Mais le village était cerné sur un côté par un cours d'eau infranchissable, et de l'autre par une ceinture rocailleuse. Il suffisait qu'il fasse un pas de trop en direction de l'un ou de l'autre pour qu'on le rappelle à l'ordre. Alors il revenait, obéissant, dans le village, ou les collines avoisinantes, et restait sagement à effectuer ce pourquoi on le quémandait faussement. Car il n'était pas dupe, il comprenait le regard qu'avaient sur lui les grandes personnes ; celui avec lequel on regarde un enfant qui s'amuse. Et ça, Roland parvenait difficilement à l'accepter, même s'il se montrait toujours complaisant à leurs demandes.
Un jour, enfin, alors qu'on lui avait demandé d'aller porter un message au fermier, à une des extrémités du village, il profita de cet éloignement pour s'aventurer au-delà des limites autorisées. Ayant prévu à l'avance son évasion, il portait sur lui une besace contenant des vivres, des habits pour supporter les nuits fraîches, et bien sûr, son épée Durandal glissée à sa ceinture.
Il avait prévu que son départ ne serait remarqué que tard le soir, car il avait l'habitude de rentrer au coucher du soleil, et à ce moment de la journée, il serait déjà assez loin pour que le temps que mettraient les gens du village à le rejoindre lui apporte la faveur de l'obscurité nocturne. Ainsi, il pourrait se cacher dans les feuillages qui étoffaient les berges du cours d'eau.
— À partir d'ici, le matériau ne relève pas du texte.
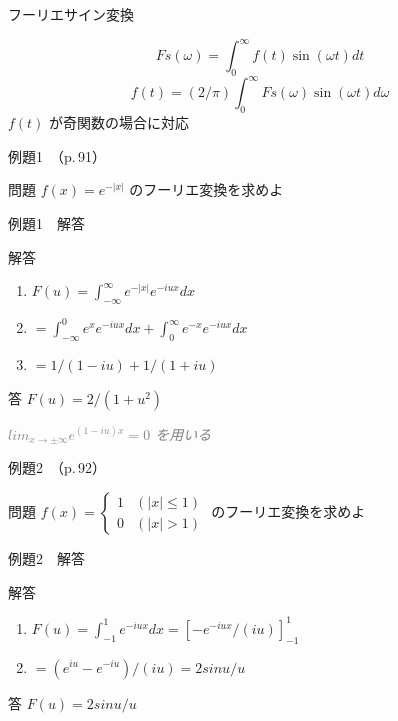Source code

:\documentclass[aspectratio=43,professionalfonts,handout]{beamer}
\begin{document}
\begin{frame}{フーリエサイン変換}
  \begin{block}{}
  \[
    Fs(\omega) = \int_{0}^\infty f(t)\sin(\omega t) dt
  \]
  \[
    f(t) = (2/\pi) \int_{0}^\infty Fs(\omega)\sin(\omega t) d\omega
  \]
  {\footnotesize $f(t)$ が奇関数の場合に対応}
  \end{block}
\end{frame}

\begin{frame}{例題1　（p.\,91）}
  \begin{exampleblock}{問題}
    $f(x) = e^{-|x|}$ のフーリエ変換を求めよ\\[2pt]
  \end{exampleblock}
\end{frame}

\begin{frame}{例題1　解答}
  \begin{exampleblock}{解答}
  \begin{enumerate}[1.]
    \item[] $F(u) = \int_{-\infty}^{\infty} e^{-|x|} e^{-iux} dx$
    \item[] $= \int_{-\infty}^{0} e^{x} e^{-iux} dx + \int_{0}^{\infty} e^{-x} e^{-iux} dx$
    \item[] $= 1/(1-iu) + 1/(1+iu)$
  \end{enumerate}
  \end{exampleblock}
  \begin{alertblock}{答}
    $F(u) = 2/(1+u^{2})$
  \end{alertblock}
  {\footnotesize \textcolor{gray}{\textit{$lim_{x \to ±\infty} e^{(1-iu)x} = 0$ を用いる}}}
\end{frame}

\begin{frame}{例題2　（p.\,92）}
  \begin{exampleblock}{問題}
    $f(x) = \begin{cases} 1 & (|x| \leq 1) \\ 0 & (|x| > 1) \end{cases}$ のフーリエ変換を求めよ\\[2pt]
  \end{exampleblock}
\end{frame}

\begin{frame}{例題2　解答}
  \begin{exampleblock}{解答}
  \begin{enumerate}[1.]
    \item[] $F(u) = \int_{-1}^{1} e^{-iux} dx = [-e^{-iux}/(iu)]_{-1}^{1}$
    \item[] $= (e^{iu} - e^{-iu})/(iu) = 2sin u / u$
  \end{enumerate}
  \end{exampleblock}
  \begin{alertblock}{答}
    $F(u) = 2sin u / u$
  \end{alertblock}
\end{frame}
\end{document}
Il marcha donc, dépourvu de monture qui aurait pu l'emmener vite loin, tant que ses jambes le permettaient. La nuit venue, pensant que même ses poursuivants devaient dormir, il se blottit dans un coin d'herbe, à l'abri des regards près de l'eau ruisselante, et s'endormit.
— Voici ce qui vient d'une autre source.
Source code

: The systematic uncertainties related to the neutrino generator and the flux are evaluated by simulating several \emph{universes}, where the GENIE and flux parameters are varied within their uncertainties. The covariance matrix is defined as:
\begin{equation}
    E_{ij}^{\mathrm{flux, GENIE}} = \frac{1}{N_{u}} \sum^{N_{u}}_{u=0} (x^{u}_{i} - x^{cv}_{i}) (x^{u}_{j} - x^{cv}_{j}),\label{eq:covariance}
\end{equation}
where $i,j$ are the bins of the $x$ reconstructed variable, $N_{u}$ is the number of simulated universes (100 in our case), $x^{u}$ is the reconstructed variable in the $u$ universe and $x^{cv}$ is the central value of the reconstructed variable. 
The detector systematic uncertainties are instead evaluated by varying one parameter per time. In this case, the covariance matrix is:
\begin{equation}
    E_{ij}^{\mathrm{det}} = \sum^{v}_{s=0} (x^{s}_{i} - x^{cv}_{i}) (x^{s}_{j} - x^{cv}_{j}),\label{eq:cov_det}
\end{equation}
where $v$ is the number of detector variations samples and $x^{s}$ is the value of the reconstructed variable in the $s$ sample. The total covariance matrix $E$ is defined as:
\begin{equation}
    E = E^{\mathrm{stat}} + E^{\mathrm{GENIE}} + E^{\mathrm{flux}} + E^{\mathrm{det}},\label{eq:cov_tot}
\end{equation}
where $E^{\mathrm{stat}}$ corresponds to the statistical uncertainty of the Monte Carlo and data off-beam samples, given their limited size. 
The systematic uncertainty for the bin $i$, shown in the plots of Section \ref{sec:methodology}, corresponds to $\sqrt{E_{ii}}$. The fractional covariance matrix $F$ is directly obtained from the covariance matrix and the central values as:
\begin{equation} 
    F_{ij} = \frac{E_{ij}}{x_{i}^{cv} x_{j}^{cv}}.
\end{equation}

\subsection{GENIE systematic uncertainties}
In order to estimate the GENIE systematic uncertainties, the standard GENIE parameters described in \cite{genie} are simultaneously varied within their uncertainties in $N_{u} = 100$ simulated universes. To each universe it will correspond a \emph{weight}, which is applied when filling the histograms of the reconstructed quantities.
Au matin, un soleil chaud le réveilla et, sans perdre de temps, il rempli son estomac vide et se remit en route. Personne n'était venu le déranger. "Peut-être, pensa-t-il, ont-ils compris que j'avais décidé de m'en aller mener ma vie et vivre par mes propres moyens les aventures dont j'étais privé au village ?". Nullement inquiet, ni ne pensant plus aux gens du village ni à son père, il poursuivit son chemin en remontant la rivière vers l'intérieur des terres.
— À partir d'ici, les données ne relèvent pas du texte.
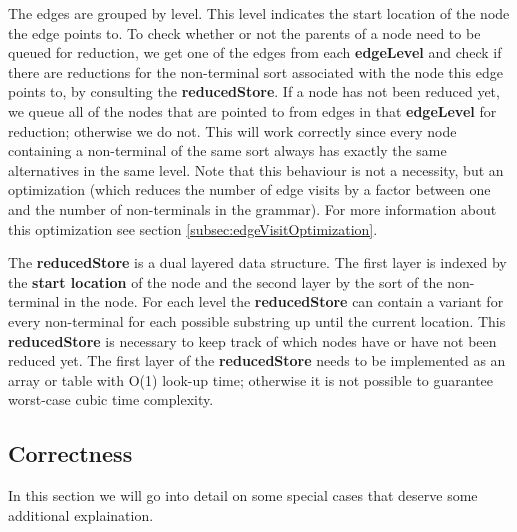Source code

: \documentclass[a4paper,10pt]{article}
\begin{document}
The edges are grouped by level. This level indicates the start location of the node the edge points to. To check whether or not the parents of a node need to be queued for reduction, we get one of the edges from each {\bf edgeLevel} and check if there are reductions for the non-terminal sort associated with the node this edge points to, by consulting the {\bf reducedStore}. If a node has not been reduced yet, we queue all of the nodes that are pointed to from edges in that {\bf edgeLevel} for reduction; otherwise we do not. This will work correctly since every node containing a non-terminal of the same sort always has exactly the same alternatives in the same level. Note that this behaviour is not a necessity, but an optimization (which reduces the number of edge visits by a factor between one and the number of non-terminals in the grammar). For more information about this optimization see section \ref{subsec:edgeVisitOptimization}.

The {\bf reducedStore} is a dual layered data structure. The first layer is indexed by the {\bf start location} of the node and the second layer by the sort of the non-terminal in the node. For each level the {\bf reducedStore} can contain a variant for every non-terminal for each possible substring up until the current location. This {\bf reducedStore} is necessary to keep track of which nodes have or have not been reduced yet. The first layer of the {\bf reducedStore} needs to be implemented as an array or table with O(1) look-up time; otherwise it is not possible to guarantee worst-case cubic time complexity.

\subsection{Correctness}

In this section we will go into detail on some special cases that deserve some additional explaination.
\end{document}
Il marcha tout une journée sous un ciel sans nuages, suivant la rivière vers le nord, et vit en fin d'après-midi se profiler à l'horizon le découpement d'une ville au moment où, à l'ouest, s'avançaient de noirs nuages. Roland n'avait jamais été dans une ville, et s'il se sentait un peu intimidé à l'idée d'entrer seul dans cette grande cité peuplé d'hommes braves et de voyageurs en tout genre, il était tout d'abord impatient de rejoindre leur monde, et de trouver, pensait-il, une tâche héroïque à accomplir. Sur ce point, il ne doutait pas : c'était ici qu'allait commencer sa renommée, et plus tard, quand on conterait ses mémoires, on dirait : "le chevalier Roland accompli son premier exploit dans la première ville qu'il croisa". La tête remplies de pensées dans ce genre, il rejoint la route pavée qui venait de l'est et qui entrait dans la cité.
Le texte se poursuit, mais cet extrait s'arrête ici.